***** Record extracts

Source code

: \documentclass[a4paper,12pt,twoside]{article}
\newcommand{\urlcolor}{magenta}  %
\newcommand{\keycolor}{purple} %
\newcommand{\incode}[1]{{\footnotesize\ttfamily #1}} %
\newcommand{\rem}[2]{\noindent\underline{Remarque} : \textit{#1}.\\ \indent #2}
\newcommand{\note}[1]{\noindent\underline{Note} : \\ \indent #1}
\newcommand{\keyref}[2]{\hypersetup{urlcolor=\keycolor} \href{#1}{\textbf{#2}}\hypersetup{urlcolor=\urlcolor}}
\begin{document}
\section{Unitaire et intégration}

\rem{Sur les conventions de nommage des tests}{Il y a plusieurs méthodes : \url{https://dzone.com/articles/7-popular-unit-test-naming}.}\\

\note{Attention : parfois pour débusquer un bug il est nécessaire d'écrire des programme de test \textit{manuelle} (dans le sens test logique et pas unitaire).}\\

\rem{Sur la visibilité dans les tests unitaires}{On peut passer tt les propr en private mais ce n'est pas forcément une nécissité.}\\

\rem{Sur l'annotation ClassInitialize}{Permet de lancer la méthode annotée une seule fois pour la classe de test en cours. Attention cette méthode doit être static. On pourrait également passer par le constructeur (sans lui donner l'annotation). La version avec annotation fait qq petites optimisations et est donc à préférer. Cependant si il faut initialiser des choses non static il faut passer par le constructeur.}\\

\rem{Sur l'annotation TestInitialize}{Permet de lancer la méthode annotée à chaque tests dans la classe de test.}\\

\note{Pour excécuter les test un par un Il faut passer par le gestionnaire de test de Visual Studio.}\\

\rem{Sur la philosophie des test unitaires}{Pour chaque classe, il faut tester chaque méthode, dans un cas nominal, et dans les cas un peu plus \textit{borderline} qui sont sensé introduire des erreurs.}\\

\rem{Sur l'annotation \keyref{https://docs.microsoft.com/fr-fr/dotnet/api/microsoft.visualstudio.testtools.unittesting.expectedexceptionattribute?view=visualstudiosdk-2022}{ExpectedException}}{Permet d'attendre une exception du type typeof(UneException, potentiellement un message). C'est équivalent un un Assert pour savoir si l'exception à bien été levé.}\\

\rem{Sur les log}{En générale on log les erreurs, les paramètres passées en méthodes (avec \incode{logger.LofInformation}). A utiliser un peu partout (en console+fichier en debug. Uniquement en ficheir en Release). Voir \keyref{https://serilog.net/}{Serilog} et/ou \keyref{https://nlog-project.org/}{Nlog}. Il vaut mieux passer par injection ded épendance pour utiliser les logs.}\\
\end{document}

**********

_The task_.
Retype all the data, changing nothing.

_Exercise response_.
Source code

: \documentclass[a4paper,12pt,twoside]{article}
\newcommand{\urlcolor}{magenta}  %
\newcommand{\keycolor}{purple} %
\newcommand{\incode}[1]{{\footnotesize\ttfamily #1}} %
\newcommand{\rem}[2]{\noindent\underline{Remarque} : \textit{#1}.\\ \indent #2}
\newcommand{\note}[1]{\noindent\underline{Note} : \\ \indent #1}
\newcommand{\keyref}[2]{\hypersetup{urlcolor=\keycolor} \href{#1}{\textbf{#2}}\hypersetup{urlcolor=\urlcolor}}
\begin{document}
\section{Unitaire et intégration}

\rem{Sur les conventions de nommage des tests}{Il y a plusieurs méthodes : \url{https://dzone.com/articles/7-popular-unit-test-naming}.}\\

\note{Attention : parfois pour débusquer un bug il est nécessaire d'écrire des programme de test \textit{manuelle} (dans le sens test logique et pas unitaire).}\\

\rem{Sur la visibilité dans les tests unitaires}{On peut passer tt les propr en private mais ce n'est pas forcément une nécissité.}\\

\rem{Sur l'annotation ClassInitialize}{Permet de lancer la méthode annotée une seule fois pour la classe de test en cours. Attention cette méthode doit être static. On pourrait également passer par le constructeur (sans lui donner l'annotation). La version avec annotation fait qq petites optimisations et est donc à préférer. Cependant si il faut initialiser des choses non static il faut passer par le constructeur.}\\

\rem{Sur l'annotation TestInitialize}{Permet de lancer la méthode annotée à chaque tests dans la classe de test.}\\

\note{Pour excécuter les test un par un Il faut passer par le gestionnaire de test de Visual Studio.}\\

\rem{Sur la philosophie des test unitaires}{Pour chaque classe, il faut tester chaque méthode, dans un cas nominal, et dans les cas un peu plus \textit{borderline} qui sont sensé introduire des erreurs.}\\

\rem{Sur l'annotation \keyref{https://docs.microsoft.com/fr-fr/dotnet/api/microsoft.visualstudio.testtools.unittesting.expectedexceptionattribute?view=visualstudiosdk-2022}{ExpectedException}}{Permet d'attendre une exception du type typeof(UneException, potentiellement un message). C'est équivalent un un Assert pour savoir si l'exception à bien été levé.}\\

\rem{Sur les log}{En générale on log les erreurs, les paramètres passées en méthodes (avec \incode{logger.LofInformation}). A utiliser un peu partout (en console+fichier en debug. Uniquement en ficheir en Release). Voir \keyref{https://serilog.net/}{Serilog} et/ou \keyref{https://nlog-project.org/}{Nlog}. Il vaut mieux passer par injection ded épendance pour utiliser les logs.}\\
\end{document}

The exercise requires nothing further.